A cada vez em que nos manifestamos construímos uma identidade a partir de nossos impulsos, de nossas características e marcas kármicas e somos e não somos a mesma pessoa. O fato de estarmos em contínua mudança é nossa grande oportunidade, pois podemos mudar nossas tendências, podemos mudar muitas características e sermos pessoas completamente novas, não só de uma vida para a outra, mas também nesta própria vida.

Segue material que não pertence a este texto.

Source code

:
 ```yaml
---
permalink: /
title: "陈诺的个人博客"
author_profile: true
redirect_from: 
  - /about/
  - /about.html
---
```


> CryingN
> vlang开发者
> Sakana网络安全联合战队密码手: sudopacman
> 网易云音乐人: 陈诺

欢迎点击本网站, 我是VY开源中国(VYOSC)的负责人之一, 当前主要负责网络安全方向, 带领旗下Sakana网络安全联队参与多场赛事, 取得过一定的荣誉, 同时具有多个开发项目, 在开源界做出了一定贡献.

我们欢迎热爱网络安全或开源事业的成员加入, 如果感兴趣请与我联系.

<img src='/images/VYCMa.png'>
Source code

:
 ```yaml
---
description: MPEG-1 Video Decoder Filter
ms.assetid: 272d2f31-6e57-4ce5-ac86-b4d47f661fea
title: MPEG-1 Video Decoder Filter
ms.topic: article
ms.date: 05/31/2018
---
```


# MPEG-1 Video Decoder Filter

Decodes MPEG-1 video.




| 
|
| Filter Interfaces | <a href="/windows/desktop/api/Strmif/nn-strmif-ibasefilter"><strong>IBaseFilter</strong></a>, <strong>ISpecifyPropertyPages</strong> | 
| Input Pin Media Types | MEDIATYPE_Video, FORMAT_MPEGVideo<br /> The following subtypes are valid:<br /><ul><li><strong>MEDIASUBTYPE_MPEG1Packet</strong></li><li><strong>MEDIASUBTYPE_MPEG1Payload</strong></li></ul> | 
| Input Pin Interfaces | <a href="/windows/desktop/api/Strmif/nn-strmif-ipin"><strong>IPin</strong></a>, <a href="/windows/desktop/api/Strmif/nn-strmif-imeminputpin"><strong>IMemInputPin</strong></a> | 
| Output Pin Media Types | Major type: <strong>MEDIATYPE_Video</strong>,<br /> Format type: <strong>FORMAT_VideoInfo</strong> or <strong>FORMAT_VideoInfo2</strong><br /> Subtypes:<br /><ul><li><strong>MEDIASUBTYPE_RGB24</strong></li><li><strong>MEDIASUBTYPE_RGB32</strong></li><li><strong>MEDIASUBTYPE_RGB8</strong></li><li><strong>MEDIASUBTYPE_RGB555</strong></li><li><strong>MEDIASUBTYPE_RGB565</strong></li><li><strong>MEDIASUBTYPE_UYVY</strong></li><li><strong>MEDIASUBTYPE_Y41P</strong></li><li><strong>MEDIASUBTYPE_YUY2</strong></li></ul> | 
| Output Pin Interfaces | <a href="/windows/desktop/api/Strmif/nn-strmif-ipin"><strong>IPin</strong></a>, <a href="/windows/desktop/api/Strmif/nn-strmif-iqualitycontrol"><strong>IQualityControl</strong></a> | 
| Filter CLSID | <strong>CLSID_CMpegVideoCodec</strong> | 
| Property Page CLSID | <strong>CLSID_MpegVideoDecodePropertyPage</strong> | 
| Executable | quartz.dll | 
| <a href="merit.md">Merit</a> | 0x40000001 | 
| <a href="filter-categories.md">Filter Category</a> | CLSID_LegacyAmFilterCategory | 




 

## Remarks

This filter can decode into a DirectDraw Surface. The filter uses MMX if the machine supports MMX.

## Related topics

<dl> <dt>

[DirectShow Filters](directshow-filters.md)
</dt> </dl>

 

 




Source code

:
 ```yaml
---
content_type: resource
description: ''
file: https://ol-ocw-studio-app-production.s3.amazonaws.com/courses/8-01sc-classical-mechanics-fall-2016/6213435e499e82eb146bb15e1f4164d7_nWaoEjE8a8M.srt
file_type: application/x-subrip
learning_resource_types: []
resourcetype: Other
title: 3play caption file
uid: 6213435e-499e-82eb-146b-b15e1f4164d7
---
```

Assim, surge a pergunta: quanto tempo entre uma morte e uma nova manifestação. A resposta é: o tempo é tão imensamente relativo que a pergunta não pode ser respondida de forma fácil, assim, algumas escolas dizem de imediato, outras dizem 49 dias, outras dizem muito tempo, mas na verdade, como o tempo é na prática uma ilusão teimosamente persistente, sua durabilidade depende em demasiado das maneiras de medir e da nossa própria consciência. Então, aquele que desmaia e acorda três horas depois sente que não passou tempo algum. Todos que já tiveram a experiência de terem sido anestesiados, ou mesmo aqueles que já passaram algum tempo em coma não têm a menor noção do tempo discorrido. Esse tempo decorrido é completamente dependente da consciência. Assim, a tradição budista fala que as vidas dos devas são longuíssimas, mas nós sabemos que as vidas das borboletas são brevíssimas.

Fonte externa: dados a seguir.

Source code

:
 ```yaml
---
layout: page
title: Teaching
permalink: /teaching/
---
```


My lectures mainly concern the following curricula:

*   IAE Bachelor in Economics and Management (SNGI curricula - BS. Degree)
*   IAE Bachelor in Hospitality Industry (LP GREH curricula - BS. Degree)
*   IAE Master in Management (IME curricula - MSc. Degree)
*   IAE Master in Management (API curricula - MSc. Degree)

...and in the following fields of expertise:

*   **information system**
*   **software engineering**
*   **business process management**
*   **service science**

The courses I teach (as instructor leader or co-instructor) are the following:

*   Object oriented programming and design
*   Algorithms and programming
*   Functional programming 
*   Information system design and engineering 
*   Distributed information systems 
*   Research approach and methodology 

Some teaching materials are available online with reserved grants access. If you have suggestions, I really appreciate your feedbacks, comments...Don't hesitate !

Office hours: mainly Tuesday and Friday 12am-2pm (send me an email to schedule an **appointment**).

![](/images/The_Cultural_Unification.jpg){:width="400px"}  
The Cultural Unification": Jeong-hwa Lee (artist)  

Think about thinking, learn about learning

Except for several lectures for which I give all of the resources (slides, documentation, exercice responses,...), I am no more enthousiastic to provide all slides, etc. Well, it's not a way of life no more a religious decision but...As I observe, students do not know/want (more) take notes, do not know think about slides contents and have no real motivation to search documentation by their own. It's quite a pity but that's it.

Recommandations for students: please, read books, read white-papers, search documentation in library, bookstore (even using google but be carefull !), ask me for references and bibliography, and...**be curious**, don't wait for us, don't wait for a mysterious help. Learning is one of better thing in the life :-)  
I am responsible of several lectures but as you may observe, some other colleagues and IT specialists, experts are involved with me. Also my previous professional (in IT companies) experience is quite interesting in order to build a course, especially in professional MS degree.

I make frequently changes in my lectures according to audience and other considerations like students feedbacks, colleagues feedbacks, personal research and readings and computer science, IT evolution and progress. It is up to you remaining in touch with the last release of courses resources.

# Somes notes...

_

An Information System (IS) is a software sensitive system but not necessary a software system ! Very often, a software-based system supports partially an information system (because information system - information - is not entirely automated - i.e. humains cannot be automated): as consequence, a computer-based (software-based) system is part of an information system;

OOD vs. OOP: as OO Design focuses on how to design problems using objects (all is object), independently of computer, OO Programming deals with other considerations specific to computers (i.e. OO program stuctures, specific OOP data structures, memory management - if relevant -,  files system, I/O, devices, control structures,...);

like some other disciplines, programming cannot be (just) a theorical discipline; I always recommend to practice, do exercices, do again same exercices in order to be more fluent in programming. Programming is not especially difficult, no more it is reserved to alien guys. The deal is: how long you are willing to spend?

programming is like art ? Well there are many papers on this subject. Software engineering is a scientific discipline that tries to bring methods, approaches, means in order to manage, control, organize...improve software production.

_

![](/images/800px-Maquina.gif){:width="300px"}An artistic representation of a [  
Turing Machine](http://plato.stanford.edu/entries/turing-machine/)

Nossa noção do tempo não se aplica a estados diferentes de consciência, assim a própria pergunta não tem sentido porque ela presume um tempo estável, contínuo, sempre igual. Sabemos hoje que dependendo da velocidade que nos deslocamos o tempo se contrai ou se dilata. Em determinadas situações teoricamente pode ocorrer de um homem viver um século em um dia. A ficção é bem farta em usar esse tipo de situação como ocorre em um filme como Interestelar. Portanto não coloquemos essa pergunta para nós, porque nossa noção de tempo depois da nossa partida é tão elástica que a pergunta perde o sentido.

Dōgen Zenji, nosso grande mestre do século XIII explicou: “tudo é tempo”. Esse tempo agora, de nossa vida, é muito precioso. E por causa disso aproveitem esta vida.

Teishô Matinal proferido por Meihô Genshô Sensei, Junho-julho/2021.